The other strange, and occasionally frustrating, thing about Yahoo!’s program was the high volatility in payment amounts. On average, the earnings from their ad network were good, but I would see days when a website made $50 and others when it made $2.11, sometimes from the same number of visitors or even the same number of clicks. Variability is built in to programs like this, but I found Yahoo!’s results to be way more inconsistent that Google’s or even some of the much smaller companies with their own advertising networks. You might think that only the average matters, but high volatility leads to poorer decision making. Imagine the following two scenarios: in one, you see the revenue from a advertising program slowly and steadily decline over the course of months. Time to find a different program. In the other scenario, payouts vary widely from month to month. Some are fantastic, some very poor. How can you tell when to leave the program, and when to expand your use of it? There are ways to measure non-obvious trends with time series analysis. But no matter which tool you use, the more “noise” in your data stream, the worse your predictions will be.

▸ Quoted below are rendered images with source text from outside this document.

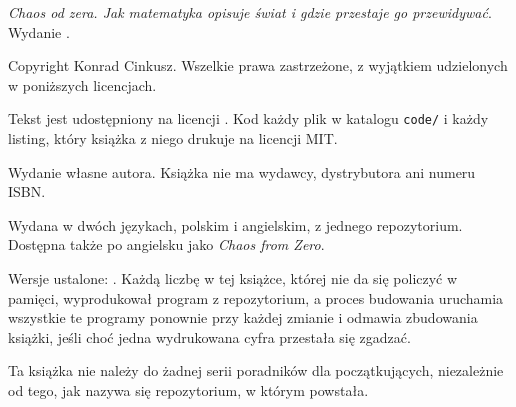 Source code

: 
\thispagestyle{empty}
\vspace*{\fill}

{\small\color{mgrey}\raggedright\setlength{\parindent}{0pt}%
\emph{Chaos od zera. Jak matematyka opisuje świat i gdzie przestaje go
przewidywać}. Wydanie \bookedition.

\medskip
Copyright \textcopyright{} \bookyear{} Konrad Cinkusz. Wszelkie prawa
zastrzeżone, z wyjątkiem udzielonych w poniższych licencjach.

\medskip
Tekst jest udostępniony na licencji \proselicence{}. Kod \dash{} każdy plik
w katalogu \texttt{code/} i każdy listing, który książka z niego drukuje
\dash{} na licencji MIT.

\medskip
Wydanie własne autora. Książka nie ma wydawcy, dystrybutora ani numeru
ISBN.

\medskip
Wydana w dwóch językach, polskim i angielskim, z jednego repozytorium.
Dostępna także po angielsku jako \emph{Chaos from Zero}.

\medskip
Wersje ustalone: \pinnedon. Każdą liczbę w tej książce, której nie da się
policzyć w pamięci, wyprodukował program z repozytorium, a proces budowania
uruchamia wszystkie te programy ponownie przy każdej zmianie i odmawia
zbudowania książki, jeśli choć jedna wydrukowana cyfra przestała się zgadzać.

\medskip
Ta książka nie należy do żadnej serii poradników dla początkujących,
niezależnie od tego, jak nazywa się repozytorium, w którym powstała.
\par}

\clearpage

High volatility in Yahoo!’s payouts was so prolonged that it couldn’t have been just a matter of growing pains. Either no-one at Yahoo! was looking into payment variability at the level of individual users (it’s possible that the total revenue generated by their program, summed across all users, was much more stable), or they didn’t see why this was a problem.
Finally, we have the issue of the worthless check. When Yahoo! closed their program, they had to send out final checks, even to those users with balances below the regular minimum threshold (most programs require $50 or so in earnings before they send you a check). One possibility is that Yahoo!’s algorithm never looked to see if the amount owed was positive before cutting a check. That would be really dumb. Another, slightly-more-favorable explanation is that they really owed me 0.5 cents, so their algorithm saw this as a positive balance. It looked like I should be getting a check, but then Yahoo!’s check-printing software rounded down to the nearest penny and I end up with $0.00. Either way, I see this as a final indicator that Yahoo! just isn’t thinking very hard about their data. By contrast, Google and other companies seem to understand that their business depends on managing data with a huge amount of human intelligence and understanding. Data is dumb, Yahoo! needs to be smarter.